=== Section Start ===
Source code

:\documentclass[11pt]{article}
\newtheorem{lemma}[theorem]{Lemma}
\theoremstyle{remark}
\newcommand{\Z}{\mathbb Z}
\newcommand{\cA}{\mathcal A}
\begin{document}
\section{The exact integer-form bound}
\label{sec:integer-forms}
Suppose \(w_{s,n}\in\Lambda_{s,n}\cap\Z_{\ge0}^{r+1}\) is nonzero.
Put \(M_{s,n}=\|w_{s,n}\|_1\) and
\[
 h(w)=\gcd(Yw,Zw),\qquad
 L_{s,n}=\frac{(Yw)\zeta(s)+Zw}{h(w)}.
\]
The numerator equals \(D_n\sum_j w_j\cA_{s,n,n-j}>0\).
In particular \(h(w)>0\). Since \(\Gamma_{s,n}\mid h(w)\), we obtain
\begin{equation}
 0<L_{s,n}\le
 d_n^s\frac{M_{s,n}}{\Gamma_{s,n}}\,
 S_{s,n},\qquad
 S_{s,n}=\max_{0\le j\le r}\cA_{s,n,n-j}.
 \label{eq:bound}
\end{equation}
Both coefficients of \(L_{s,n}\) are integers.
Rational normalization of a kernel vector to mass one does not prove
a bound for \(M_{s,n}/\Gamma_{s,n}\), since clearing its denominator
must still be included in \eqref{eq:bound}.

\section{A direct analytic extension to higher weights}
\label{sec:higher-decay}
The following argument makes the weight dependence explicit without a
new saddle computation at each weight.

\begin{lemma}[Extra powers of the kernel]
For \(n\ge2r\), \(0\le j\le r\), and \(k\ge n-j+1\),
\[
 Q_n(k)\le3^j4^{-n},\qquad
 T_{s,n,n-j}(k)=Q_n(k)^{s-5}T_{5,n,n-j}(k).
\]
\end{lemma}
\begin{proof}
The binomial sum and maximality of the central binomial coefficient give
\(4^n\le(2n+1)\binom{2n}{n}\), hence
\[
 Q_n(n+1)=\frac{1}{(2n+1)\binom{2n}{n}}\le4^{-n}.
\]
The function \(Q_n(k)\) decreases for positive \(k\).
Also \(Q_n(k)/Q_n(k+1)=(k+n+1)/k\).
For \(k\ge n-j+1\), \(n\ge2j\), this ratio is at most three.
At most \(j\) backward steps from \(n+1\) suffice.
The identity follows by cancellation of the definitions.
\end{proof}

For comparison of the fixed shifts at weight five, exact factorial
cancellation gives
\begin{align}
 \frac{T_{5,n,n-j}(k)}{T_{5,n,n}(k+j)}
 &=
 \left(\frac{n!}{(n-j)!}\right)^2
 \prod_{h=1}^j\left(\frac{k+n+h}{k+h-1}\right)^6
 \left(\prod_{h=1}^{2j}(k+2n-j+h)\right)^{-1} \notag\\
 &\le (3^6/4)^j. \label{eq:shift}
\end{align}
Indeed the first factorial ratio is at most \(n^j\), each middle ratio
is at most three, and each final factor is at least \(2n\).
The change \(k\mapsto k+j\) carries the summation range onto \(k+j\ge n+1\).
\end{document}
=== Section End ===
Problem to work on
Return every line above where "frac" appears.

Solution to the exercise
 L_{s,n}=\frac{(Yw)\zeta(s)+Zw}{h(w)}.
 d_n^s\frac{M_{s,n}}{\Gamma_{s,n}}\,
 Q_n(n+1)=\frac{1}{(2n+1)\binom{2n}{n}}\le4^{-n}.
 \frac{T_{5,n,n-j}(k)}{T_{5,n,n}(k+j)}
 \left(\frac{n!}{(n-j)!}\right)^2
 \prod_{h=1}^j\left(\frac{k+n+h}{k+h-1}\right)^6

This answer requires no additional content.